To avoid the possibility of this post bore formation bone damage, an orthopedic surgeon typically drives the drill bit in reverse in order to facilitate the backing out of the bit from the bore. However, as mentioned above, once the drills of a cranial perforator penetrate the bone, they are disengaged from the complementary head. Driving the head in reverse does not foster a like rotational movement of the drills. This is why cranial perforators, while useful for preventing damage to the tissue underlying the bone against which they are pressed have not proven particularly suitable for forming the relatively deep bores required by orthopedic surgeons.
Another problem with the use of cranial perforators is that during the formation of a bore, the drill bit may disengage from the motor before the bore is completely formed. The orthopedic surgeon may need to remove the drill and then re-drill the bore again to complete the formation of the bore.
Moreover, once the bore is formed, it is desirable to determine its depth. This aids the surgeon in determining the length of the pin or screw that needs to be fitted in bore. Current depth gauges take the forms of a rod with a distal end step.
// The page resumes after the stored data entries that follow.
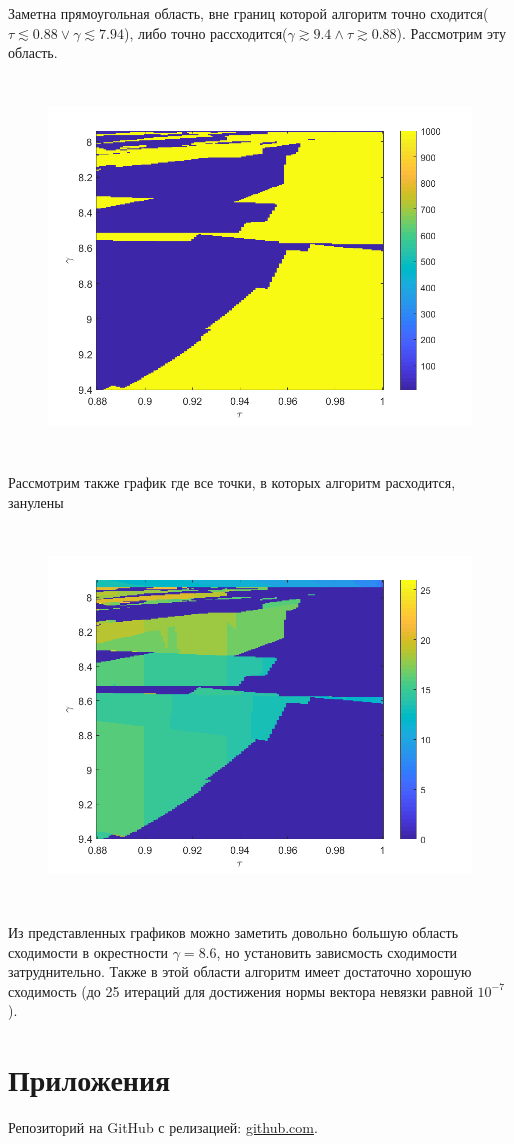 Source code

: \documentclass[12pt,a4paper]{scrartcl}
\begin{document}
Заметна прямоугольная область, вне границ которой алгоритм точно сходится($\tau \lesssim 0.88 \vee  \gamma \lesssim 7.94$), либо точно рассходится($\gamma \gtrsim 9.4 \wedge \tau \gtrsim 0.88$). Рассмотрим эту область.

\begin{figure}[H]
    \centering
    \includegraphics[width=14cm, height=10cm]{fig/2.png}
\end{figure}

Рассмотрим также график где все точки, в которых алгоритм расходится, занулены

\begin{figure}[H]
    \centering
    \includegraphics[width=14cm, height=10cm]{fig/3.png}
\end{figure}

Из представленных графиков можно заметить довольно большую область сходимости в окрестности $\gamma = 8.6$, но установить зависмость сходимости затруднительно. Также в этой области алгоритм имеет достаточно хорошую сходимость (до 25 итераций для достижения нормы вектора невязки равной $10^{-7}$).

\section{Приложения}
Репозиторий на GitHub с релизацией: \href{https://github.com/WiillyWonka/Intervals}{github.com}.
\end{document}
The rod is placed through the bone bore and moved until the step catches on the bone adjacent the bottom of the bore. The surgeon then reads the depth from a shell to which the rod is slidably mounted. Often these depth gauges are designed so that the step is very small in width, 2 mm or less. This makes positioning the rod so that step catches a time consuming task.
Thus, to perform this measurement, the surgeon must first delicately position the wire to ensure that the hook does not damage tissue underlying the bone. Then, to accurately make the measurement, the surgeon must both carefully position the wire and his/her finger against the wire. Having to carefully perform these steps can add to the overall it takes to perform the procedure.